-- Exercise directions --
Among the lines of data below, reproduce only those from the one with "16. Once you" through the one with "1. In the **ID**", exactly as they stand, both ends included.

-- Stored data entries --
★ ★ ★ ★

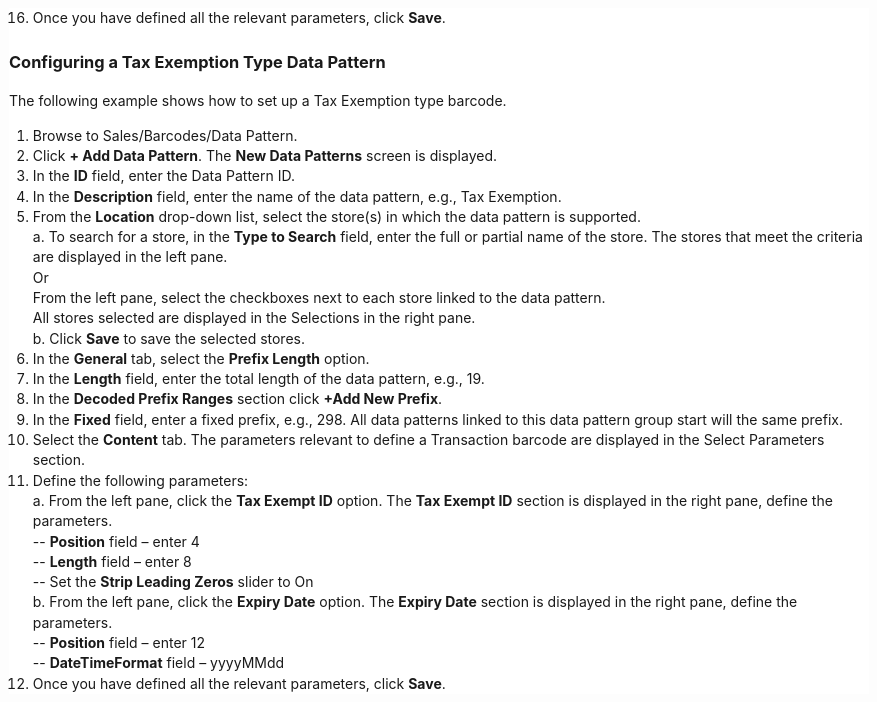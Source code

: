 16. Once you have defined all the relevant parameters, click **Save**.

### Configuring a Tax Exemption Type Data Pattern

The following example shows how to set up a Tax Exemption type barcode.

1. Browse to Sales/Barcodes/Data Pattern.
1. Click **+ Add Data Pattern**. The **New Data Patterns** screen is displayed.
1. In the **ID** field, enter the Data Pattern ID.
1. In the **Description** field, enter the name of the data pattern, e.g., Tax Exemption.
1. From the **Location** drop-down list, select the store(s) in which the data pattern is supported.  
a. To search for a store, in the **Type to Search** field, enter the full or partial name of the store. The stores that meet the criteria are displayed in the left pane.  
Or  
From the left pane, select the checkboxes next to each store linked to the data pattern.  
All stores selected are displayed in the Selections in the right pane.  
b. Click **Save** to save the selected stores.
1. In the **General** tab, select the **Prefix Length** option.
1. In the **Length** field, enter the total length of the data pattern, e.g., 19.
1. In the **Decoded Prefix Ranges** section click **+Add New Prefix**.
1. In the **Fixed** field, enter a fixed prefix, e.g., 298. All data patterns linked to this data pattern group start will the same prefix.
1. Select the **Content** tab. The parameters relevant to define a Transaction barcode are displayed in the Select Parameters section.
1. Define the following parameters:  
a. From the left pane, click the **Tax Exempt ID** option. The **Tax Exempt ID** section is displayed in the right pane, define the parameters.  
-- **Position** field – enter 4  
-- **Length** field – enter 8  
-- Set the **Strip Leading Zeros** slider to On  
b. From the left pane, click the **Expiry Date** option. The **Expiry Date** section is displayed in the right pane, define the parameters.  
-- **Position** field – enter 12  
-- **DateTimeFormat** field – yyyyMMdd
1. Once you have defined all the relevant parameters, click **Save**. 



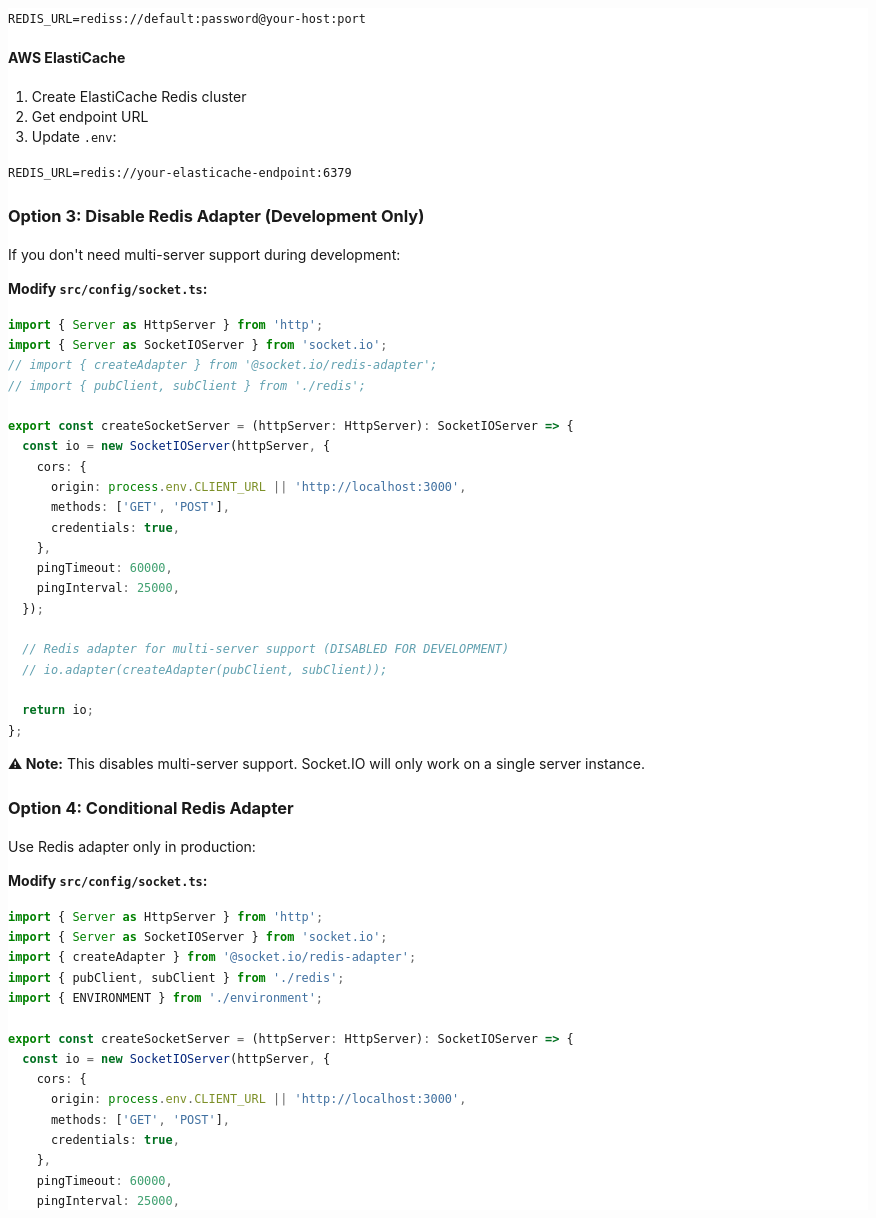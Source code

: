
 ```env
REDIS_URL=rediss://default:password@your-host:port
```

#### AWS ElastiCache

1. Create ElastiCache Redis cluster
2. Get endpoint URL
3. Update `.env`:

```env
REDIS_URL=redis://your-elasticache-endpoint:6379
```

### Option 3: Disable Redis Adapter (Development Only)

If you don't need multi-server support during development:

**Modify `src/config/socket.ts`:**

```typescript
import { Server as HttpServer } from 'http';
import { Server as SocketIOServer } from 'socket.io';
// import { createAdapter } from '@socket.io/redis-adapter';
// import { pubClient, subClient } from './redis';

export const createSocketServer = (httpServer: HttpServer): SocketIOServer => {
  const io = new SocketIOServer(httpServer, {
    cors: {
      origin: process.env.CLIENT_URL || 'http://localhost:3000',
      methods: ['GET', 'POST'],
      credentials: true,
    },
    pingTimeout: 60000,
    pingInterval: 25000,
  });

  // Redis adapter for multi-server support (DISABLED FOR DEVELOPMENT)
  // io.adapter(createAdapter(pubClient, subClient));

  return io;
};
```

**⚠️ Note:** This disables multi-server support. Socket.IO will only work on a single server instance.

### Option 4: Conditional Redis Adapter

Use Redis adapter only in production:

**Modify `src/config/socket.ts`:**

```typescript
import { Server as HttpServer } from 'http';
import { Server as SocketIOServer } from 'socket.io';
import { createAdapter } from '@socket.io/redis-adapter';
import { pubClient, subClient } from './redis';
import { ENVIRONMENT } from './environment';

export const createSocketServer = (httpServer: HttpServer): SocketIOServer => {
  const io = new SocketIOServer(httpServer, {
    cors: {
      origin: process.env.CLIENT_URL || 'http://localhost:3000',
      methods: ['GET', 'POST'],
      credentials: true,
    },
    pingTimeout: 60000,
    pingInterval: 25000,
```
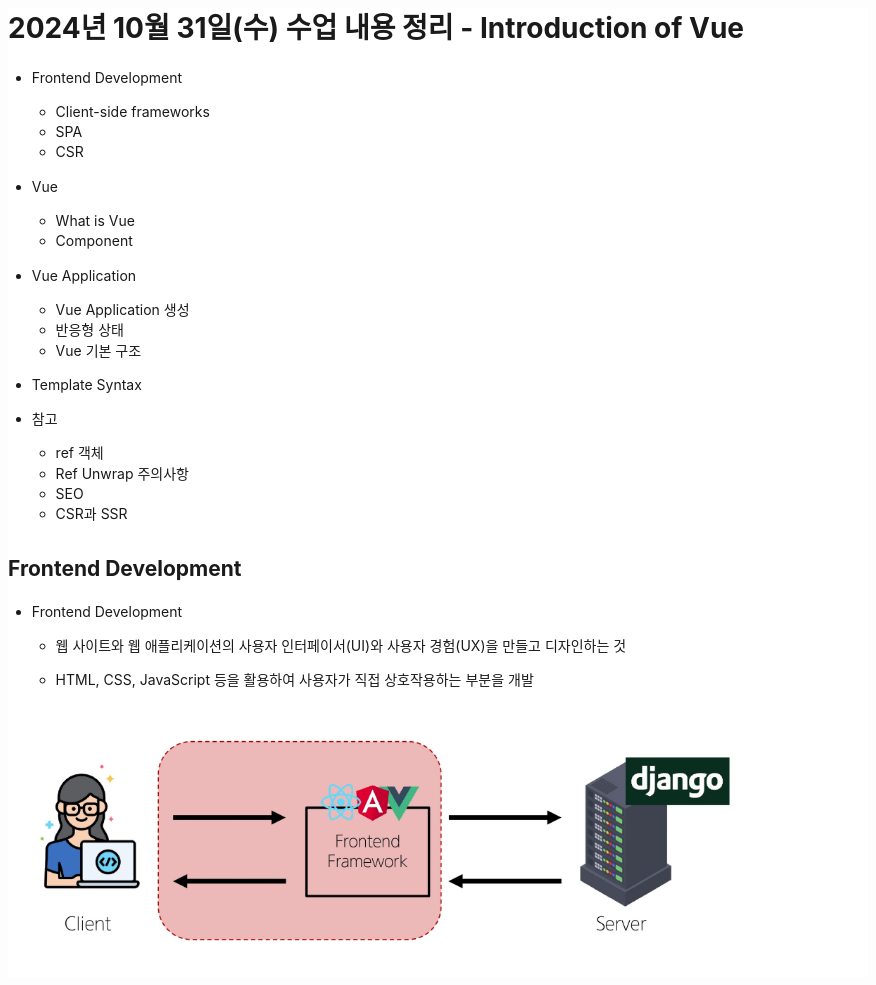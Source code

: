 # 2024년 10월 31일(수) 수업 내용 정리 - Introduction of Vue


- Frontend Development

  - Client-side frameworks
  - SPA
  - CSR


- Vue

  - What is Vue
  - Component


- Vue Application

  - Vue Application 생성
  - 반응형 상태
  - Vue 기본 구조


- Template Syntax



- 참고

  - ref 객체
  - Ref Unwrap 주의사항
  - SEO
  - CSR과 SSR




## Frontend Development

- Frontend Development

  - 웹 사이트와 웹 애플리케이션의 사용자 인터페이서(UI)와 사용자 경험(UX)을 만들고 디자인하는 것

  - HTML, CSS, JavaScript 등을 활용하여 사용자가 직접 상호작용하는 부분을 개발

  ![alt text](./images/image_00.png)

★ ★ ★ ★

-- Response area --
: 16. Once you have defined all the relevant parameters, click **Save**.

### Configuring a Tax Exemption Type Data Pattern

The following example shows how to set up a Tax Exemption type barcode.

1. Browse to Sales/Barcodes/Data Pattern.
1. Click **+ Add Data Pattern**. The **New Data Patterns** screen is displayed.
1. In the **ID** field, enter the Data Pattern ID.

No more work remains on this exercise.